En otro libro brindaré detalles de un viaje truculento por el Caribe en el "ASTRA VALENTINA”.
UN ADELANTO
El "Astra Valentina" es un buque carguero de "Transportes Navales" perteneciente a la Armada
Argentina, gemelo del buque "Astra Federico" que está esperando su desguace en el muelle.
El primero fue arrendado por "Celta Mar", una compañía que debía por contrato hacerse cargo de la
reparación y por suerte para los que fuimos sus tripulantes, depositar una garantía de seiscientos mil
dólares para cubrir cualquier despelote. Algo no raro en esta clase de transacciones. Por supuesto
los quilombos existieron, los inútiles pulularon, los chorros no faltaron, pero gente buena y proba
tampoco. (Marineros, mecánicos, engrasadores, pilotines, que después tuvieron que reemplazar a
oficiales inservibles).
Por suerte mi aventura en el "Astra Valentina " de julio a diciembre del año dos mil dos terminó
felizmente.
Dejo en suspenso mi compromiso de escribir una nueva historia, donde se mezcla lo canalla con la
grandeza, lo sutil con la brutalidad, y la burrada con el ingenio.
No puedo pasar por alto, la intervención de "Transportes Navales" que tomando el "Toro por los
cuernos", salvaron en cierta manera nuestro peculio, y por que no decirlo, nuestras vidas.
En esta fantochada, con veinte días al garete en alta mar, un capitán estúpido, y los motores sin
repuestos, vimos muchas veces a los tiburones con tenedor y cuchillo esperándonos en el mar para
almorzarnos.
Poner al día un libro y editarlo en esta época, año dos mil dos, es una tarea casi imposible en este
país de gobernantes delincuentes, con una inflación terrorífica, amén de una moneda desvalorizada.

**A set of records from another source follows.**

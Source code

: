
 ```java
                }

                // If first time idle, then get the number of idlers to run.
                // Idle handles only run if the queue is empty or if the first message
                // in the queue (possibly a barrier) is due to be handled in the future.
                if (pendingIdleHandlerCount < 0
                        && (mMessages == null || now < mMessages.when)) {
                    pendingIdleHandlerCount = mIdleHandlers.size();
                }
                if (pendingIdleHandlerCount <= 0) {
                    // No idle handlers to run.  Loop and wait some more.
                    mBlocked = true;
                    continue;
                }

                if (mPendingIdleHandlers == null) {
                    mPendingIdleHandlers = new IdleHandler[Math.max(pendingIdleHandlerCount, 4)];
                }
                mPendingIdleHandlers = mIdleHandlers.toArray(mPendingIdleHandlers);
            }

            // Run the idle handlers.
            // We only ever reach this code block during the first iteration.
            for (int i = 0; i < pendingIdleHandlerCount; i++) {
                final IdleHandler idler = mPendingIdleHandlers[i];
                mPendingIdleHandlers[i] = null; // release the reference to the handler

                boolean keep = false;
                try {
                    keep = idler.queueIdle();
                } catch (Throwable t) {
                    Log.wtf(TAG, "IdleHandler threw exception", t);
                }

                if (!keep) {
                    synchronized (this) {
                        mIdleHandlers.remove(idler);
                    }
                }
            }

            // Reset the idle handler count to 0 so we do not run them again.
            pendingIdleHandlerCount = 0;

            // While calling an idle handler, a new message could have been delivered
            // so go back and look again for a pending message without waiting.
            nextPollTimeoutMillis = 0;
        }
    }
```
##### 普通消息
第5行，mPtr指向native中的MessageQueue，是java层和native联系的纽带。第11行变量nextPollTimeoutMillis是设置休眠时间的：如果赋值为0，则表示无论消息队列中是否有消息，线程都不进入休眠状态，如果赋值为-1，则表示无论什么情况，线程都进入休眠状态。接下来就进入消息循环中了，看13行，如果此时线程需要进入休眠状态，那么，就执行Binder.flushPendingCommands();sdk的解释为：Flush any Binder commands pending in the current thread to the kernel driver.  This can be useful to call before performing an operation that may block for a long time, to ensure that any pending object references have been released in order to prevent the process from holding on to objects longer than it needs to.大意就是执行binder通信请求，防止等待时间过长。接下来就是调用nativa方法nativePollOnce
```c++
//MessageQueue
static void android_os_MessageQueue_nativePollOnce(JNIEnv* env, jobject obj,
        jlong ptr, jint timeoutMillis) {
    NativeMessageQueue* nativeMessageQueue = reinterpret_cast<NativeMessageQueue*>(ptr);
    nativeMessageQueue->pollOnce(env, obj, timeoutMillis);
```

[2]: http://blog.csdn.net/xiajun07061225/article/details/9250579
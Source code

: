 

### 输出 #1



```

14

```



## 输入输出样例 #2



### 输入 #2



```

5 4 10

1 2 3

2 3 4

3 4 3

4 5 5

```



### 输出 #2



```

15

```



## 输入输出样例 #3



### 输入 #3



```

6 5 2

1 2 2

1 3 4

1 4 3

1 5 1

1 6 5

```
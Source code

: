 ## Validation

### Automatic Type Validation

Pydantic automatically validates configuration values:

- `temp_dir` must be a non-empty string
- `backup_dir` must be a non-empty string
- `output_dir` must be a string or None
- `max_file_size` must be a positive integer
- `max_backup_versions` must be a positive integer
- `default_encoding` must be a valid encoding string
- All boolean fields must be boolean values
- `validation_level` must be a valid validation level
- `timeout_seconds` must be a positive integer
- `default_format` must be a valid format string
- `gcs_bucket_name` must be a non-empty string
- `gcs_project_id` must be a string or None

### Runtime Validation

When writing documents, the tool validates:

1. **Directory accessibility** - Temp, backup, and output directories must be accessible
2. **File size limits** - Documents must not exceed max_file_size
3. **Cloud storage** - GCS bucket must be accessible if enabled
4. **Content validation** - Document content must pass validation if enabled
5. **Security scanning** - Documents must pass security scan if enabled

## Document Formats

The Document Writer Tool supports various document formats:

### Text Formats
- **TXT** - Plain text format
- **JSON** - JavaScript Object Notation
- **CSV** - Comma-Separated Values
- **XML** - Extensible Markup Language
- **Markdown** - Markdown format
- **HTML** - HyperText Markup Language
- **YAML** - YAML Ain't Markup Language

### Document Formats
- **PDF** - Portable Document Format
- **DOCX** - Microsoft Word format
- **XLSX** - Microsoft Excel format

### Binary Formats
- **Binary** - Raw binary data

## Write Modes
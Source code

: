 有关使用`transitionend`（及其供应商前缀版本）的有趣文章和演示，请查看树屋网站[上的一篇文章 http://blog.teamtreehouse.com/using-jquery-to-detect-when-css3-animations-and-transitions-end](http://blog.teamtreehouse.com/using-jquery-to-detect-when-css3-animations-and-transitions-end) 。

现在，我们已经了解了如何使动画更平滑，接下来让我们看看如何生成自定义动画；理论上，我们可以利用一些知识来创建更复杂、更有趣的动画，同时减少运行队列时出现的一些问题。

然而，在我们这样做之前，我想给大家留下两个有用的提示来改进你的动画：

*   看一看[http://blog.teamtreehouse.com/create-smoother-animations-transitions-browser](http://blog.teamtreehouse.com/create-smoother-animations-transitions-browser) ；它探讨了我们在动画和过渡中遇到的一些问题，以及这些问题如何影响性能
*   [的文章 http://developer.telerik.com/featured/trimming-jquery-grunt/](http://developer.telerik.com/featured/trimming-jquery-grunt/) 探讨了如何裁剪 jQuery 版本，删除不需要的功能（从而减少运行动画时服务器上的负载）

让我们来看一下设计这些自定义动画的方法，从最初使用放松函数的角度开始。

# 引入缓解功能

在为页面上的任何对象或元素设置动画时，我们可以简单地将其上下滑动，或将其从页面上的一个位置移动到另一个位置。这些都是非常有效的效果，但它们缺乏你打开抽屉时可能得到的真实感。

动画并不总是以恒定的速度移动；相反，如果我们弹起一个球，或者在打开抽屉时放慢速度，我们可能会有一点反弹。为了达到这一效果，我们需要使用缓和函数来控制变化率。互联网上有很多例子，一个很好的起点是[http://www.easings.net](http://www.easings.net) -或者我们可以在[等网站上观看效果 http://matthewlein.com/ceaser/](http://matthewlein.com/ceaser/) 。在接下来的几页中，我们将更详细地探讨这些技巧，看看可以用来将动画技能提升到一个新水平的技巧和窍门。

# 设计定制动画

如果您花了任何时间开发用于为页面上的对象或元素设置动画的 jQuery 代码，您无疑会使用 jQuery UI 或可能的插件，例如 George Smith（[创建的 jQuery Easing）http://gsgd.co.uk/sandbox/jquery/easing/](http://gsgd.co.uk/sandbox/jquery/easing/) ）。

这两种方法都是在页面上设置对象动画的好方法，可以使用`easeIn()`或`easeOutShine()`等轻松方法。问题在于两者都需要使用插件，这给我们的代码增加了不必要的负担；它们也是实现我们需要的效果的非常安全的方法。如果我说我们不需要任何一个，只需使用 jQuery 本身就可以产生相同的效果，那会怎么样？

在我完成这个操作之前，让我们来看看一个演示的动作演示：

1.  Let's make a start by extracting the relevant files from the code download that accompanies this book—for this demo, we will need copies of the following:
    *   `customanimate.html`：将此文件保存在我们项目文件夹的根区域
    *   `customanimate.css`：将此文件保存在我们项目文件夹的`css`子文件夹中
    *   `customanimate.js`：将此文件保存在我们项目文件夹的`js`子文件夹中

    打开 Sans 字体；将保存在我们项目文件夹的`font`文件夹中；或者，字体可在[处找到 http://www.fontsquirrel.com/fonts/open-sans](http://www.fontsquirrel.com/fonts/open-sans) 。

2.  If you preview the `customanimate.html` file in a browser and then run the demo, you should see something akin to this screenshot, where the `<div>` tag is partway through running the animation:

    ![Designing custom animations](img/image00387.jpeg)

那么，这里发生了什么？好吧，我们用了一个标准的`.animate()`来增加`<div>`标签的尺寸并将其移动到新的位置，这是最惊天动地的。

Esperaré con paciencia un cambio fundamental en Argentina, trato de creer que alguna vez los
delincuentes vayan en cana sin que los saquen los amigos diputados de turno, sueño con la
estabilización de la moneda, con niveles normales de ocupación, añoro los años en los que
Argentina ocupaba un nivel preponderante en el mundo, sigo soñando que algún día mi libro sea un
“Best-seller” y no vendido en una mesa de saldos.
Pero antes de poner punto final, exprimí mi cerebro buscando al culpable de nuestras desdichas.
Hurgué la historia, analicé la vida de nuestros próceres y encontré al culpable: fue Santiago de
Liniers, el marino francés que frenó dos veces las invasiones inglesas.